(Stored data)
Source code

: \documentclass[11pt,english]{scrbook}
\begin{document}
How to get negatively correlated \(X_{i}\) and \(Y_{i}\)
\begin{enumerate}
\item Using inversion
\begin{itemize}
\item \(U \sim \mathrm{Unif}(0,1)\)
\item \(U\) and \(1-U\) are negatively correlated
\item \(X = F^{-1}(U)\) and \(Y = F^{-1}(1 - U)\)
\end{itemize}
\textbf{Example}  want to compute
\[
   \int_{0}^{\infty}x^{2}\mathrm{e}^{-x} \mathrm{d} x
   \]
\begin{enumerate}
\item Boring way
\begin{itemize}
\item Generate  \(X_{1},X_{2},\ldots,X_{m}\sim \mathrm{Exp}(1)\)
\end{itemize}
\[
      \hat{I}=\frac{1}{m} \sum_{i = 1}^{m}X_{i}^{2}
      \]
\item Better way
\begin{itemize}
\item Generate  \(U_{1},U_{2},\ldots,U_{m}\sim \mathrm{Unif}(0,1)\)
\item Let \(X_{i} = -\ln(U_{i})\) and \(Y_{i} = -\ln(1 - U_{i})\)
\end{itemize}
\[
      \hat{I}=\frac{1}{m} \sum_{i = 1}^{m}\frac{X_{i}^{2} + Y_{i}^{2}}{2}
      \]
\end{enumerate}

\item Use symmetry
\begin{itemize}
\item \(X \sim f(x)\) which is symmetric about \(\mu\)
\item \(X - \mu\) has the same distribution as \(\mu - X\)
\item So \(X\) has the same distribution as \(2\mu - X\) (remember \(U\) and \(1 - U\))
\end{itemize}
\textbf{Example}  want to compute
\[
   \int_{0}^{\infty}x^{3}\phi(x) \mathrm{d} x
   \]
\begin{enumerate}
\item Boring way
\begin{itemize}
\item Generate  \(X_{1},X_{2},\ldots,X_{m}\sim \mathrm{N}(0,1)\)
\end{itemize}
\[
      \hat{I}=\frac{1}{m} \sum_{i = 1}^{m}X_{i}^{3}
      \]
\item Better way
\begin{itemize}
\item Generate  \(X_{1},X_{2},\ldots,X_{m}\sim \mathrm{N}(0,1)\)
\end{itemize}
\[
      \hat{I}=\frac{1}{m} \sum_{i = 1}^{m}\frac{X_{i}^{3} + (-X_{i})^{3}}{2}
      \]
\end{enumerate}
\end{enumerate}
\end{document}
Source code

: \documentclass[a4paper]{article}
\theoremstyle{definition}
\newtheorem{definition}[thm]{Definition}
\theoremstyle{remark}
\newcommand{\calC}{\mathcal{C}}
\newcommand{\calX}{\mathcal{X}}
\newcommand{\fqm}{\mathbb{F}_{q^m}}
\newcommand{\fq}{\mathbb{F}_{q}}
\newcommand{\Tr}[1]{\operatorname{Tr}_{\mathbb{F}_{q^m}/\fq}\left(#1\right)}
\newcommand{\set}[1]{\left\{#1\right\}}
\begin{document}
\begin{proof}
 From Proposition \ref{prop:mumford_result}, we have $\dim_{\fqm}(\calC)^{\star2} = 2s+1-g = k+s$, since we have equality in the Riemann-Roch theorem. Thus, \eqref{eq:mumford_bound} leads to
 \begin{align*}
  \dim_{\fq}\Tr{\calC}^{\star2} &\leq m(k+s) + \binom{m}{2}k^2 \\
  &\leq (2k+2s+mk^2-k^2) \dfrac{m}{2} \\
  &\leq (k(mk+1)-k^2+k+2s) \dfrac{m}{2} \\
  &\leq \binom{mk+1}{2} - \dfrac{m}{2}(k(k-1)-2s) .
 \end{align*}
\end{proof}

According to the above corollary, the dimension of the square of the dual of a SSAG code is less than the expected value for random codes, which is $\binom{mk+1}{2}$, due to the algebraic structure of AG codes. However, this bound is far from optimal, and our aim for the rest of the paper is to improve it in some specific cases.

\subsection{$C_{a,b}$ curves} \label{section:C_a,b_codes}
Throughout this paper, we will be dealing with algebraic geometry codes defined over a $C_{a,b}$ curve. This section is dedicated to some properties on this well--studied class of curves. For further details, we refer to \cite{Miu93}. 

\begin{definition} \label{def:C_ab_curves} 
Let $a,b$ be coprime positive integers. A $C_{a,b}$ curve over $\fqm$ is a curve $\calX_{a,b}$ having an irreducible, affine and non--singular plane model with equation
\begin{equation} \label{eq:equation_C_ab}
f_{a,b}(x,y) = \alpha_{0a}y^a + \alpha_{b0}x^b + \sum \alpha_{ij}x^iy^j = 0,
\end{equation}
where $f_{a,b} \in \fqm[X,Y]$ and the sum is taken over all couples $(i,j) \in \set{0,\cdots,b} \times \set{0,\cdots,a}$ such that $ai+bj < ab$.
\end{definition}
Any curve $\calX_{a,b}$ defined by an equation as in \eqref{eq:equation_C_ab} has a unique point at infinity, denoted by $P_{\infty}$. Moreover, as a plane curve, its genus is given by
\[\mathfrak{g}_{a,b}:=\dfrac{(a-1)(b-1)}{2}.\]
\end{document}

- _Try it_
Reproduce each record exactly as it appears.

- _Result of this task_
Source code

: \documentclass[11pt,english]{scrbook}
\begin{document}
How to get negatively correlated \(X_{i}\) and \(Y_{i}\)
\begin{enumerate}
\item Using inversion
\begin{itemize}
\item \(U \sim \mathrm{Unif}(0,1)\)
\item \(U\) and \(1-U\) are negatively correlated
\item \(X = F^{-1}(U)\) and \(Y = F^{-1}(1 - U)\)
\end{itemize}
\textbf{Example}  want to compute
\[
   \int_{0}^{\infty}x^{2}\mathrm{e}^{-x} \mathrm{d} x
   \]
\begin{enumerate}
\item Boring way
\begin{itemize}
\item Generate  \(X_{1},X_{2},\ldots,X_{m}\sim \mathrm{Exp}(1)\)
\end{itemize}
\[
      \hat{I}=\frac{1}{m} \sum_{i = 1}^{m}X_{i}^{2}
      \]
\item Better way
\begin{itemize}
\item Generate  \(U_{1},U_{2},\ldots,U_{m}\sim \mathrm{Unif}(0,1)\)
\item Let \(X_{i} = -\ln(U_{i})\) and \(Y_{i} = -\ln(1 - U_{i})\)
\end{itemize}
\[
      \hat{I}=\frac{1}{m} \sum_{i = 1}^{m}\frac{X_{i}^{2} + Y_{i}^{2}}{2}
      \]
\end{enumerate}

\item Use symmetry
\begin{itemize}
\item \(X \sim f(x)\) which is symmetric about \(\mu\)
\item \(X - \mu\) has the same distribution as \(\mu - X\)
\item So \(X\) has the same distribution as \(2\mu - X\) (remember \(U\) and \(1 - U\))
\end{itemize}
\textbf{Example}  want to compute
\[
   \int_{0}^{\infty}x^{3}\phi(x) \mathrm{d} x
   \]
\begin{enumerate}
\item Boring way
\begin{itemize}
\item Generate  \(X_{1},X_{2},\ldots,X_{m}\sim \mathrm{N}(0,1)\)
\end{itemize}
\[
      \hat{I}=\frac{1}{m} \sum_{i = 1}^{m}X_{i}^{3}
      \]
\item Better way
\begin{itemize}
\item Generate  \(X_{1},X_{2},\ldots,X_{m}\sim \mathrm{N}(0,1)\)
\end{itemize}
\[
      \hat{I}=\frac{1}{m} \sum_{i = 1}^{m}\frac{X_{i}^{3} + (-X_{i})^{3}}{2}
      \]
\end{enumerate}
\end{enumerate}
\end{document}
Source code

: \documentclass[a4paper]{article}
\theoremstyle{definition}
\newtheorem{definition}[thm]{Definition}
\theoremstyle{remark}
\newcommand{\calC}{\mathcal{C}}
\newcommand{\calX}{\mathcal{X}}
\newcommand{\fqm}{\mathbb{F}_{q^m}}
\newcommand{\fq}{\mathbb{F}_{q}}
\newcommand{\Tr}[1]{\operatorname{Tr}_{\mathbb{F}_{q^m}/\fq}\left(#1\right)}
\newcommand{\set}[1]{\left\{#1\right\}}
\begin{document}
\begin{proof}
 From Proposition \ref{prop:mumford_result}, we have $\dim_{\fqm}(\calC)^{\star2} = 2s+1-g = k+s$, since we have equality in the Riemann-Roch theorem. Thus, \eqref{eq:mumford_bound} leads to
 \begin{align*}
  \dim_{\fq}\Tr{\calC}^{\star2} &\leq m(k+s) + \binom{m}{2}k^2 \\
  &\leq (2k+2s+mk^2-k^2) \dfrac{m}{2} \\
  &\leq (k(mk+1)-k^2+k+2s) \dfrac{m}{2} \\
  &\leq \binom{mk+1}{2} - \dfrac{m}{2}(k(k-1)-2s) .
 \end{align*}
\end{proof}

According to the above corollary, the dimension of the square of the dual of a SSAG code is less than the expected value for random codes, which is $\binom{mk+1}{2}$, due to the algebraic structure of AG codes. However, this bound is far from optimal, and our aim for the rest of the paper is to improve it in some specific cases.

\subsection{$C_{a,b}$ curves} \label{section:C_a,b_codes}
Throughout this paper, we will be dealing with algebraic geometry codes defined over a $C_{a,b}$ curve. This section is dedicated to some properties on this well--studied class of curves. For further details, we refer to \cite{Miu93}. 

\begin{definition} \label{def:C_ab_curves} 
Let $a,b$ be coprime positive integers. A $C_{a,b}$ curve over $\fqm$ is a curve $\calX_{a,b}$ having an irreducible, affine and non--singular plane model with equation
\begin{equation} \label{eq:equation_C_ab}
f_{a,b}(x,y) = \alpha_{0a}y^a + \alpha_{b0}x^b + \sum \alpha_{ij}x^iy^j = 0,
\end{equation}
where $f_{a,b} \in \fqm[X,Y]$ and the sum is taken over all couples $(i,j) \in \set{0,\cdots,b} \times \set{0,\cdots,a}$ such that $ai+bj < ab$.
\end{definition}
Any curve $\calX_{a,b}$ defined by an equation as in \eqref{eq:equation_C_ab} has a unique point at infinity, denoted by $P_{\infty}$. Moreover, as a plane curve, its genus is given by
\[\mathfrak{g}_{a,b}:=\dfrac{(a-1)(b-1)}{2}.\]
\end{document}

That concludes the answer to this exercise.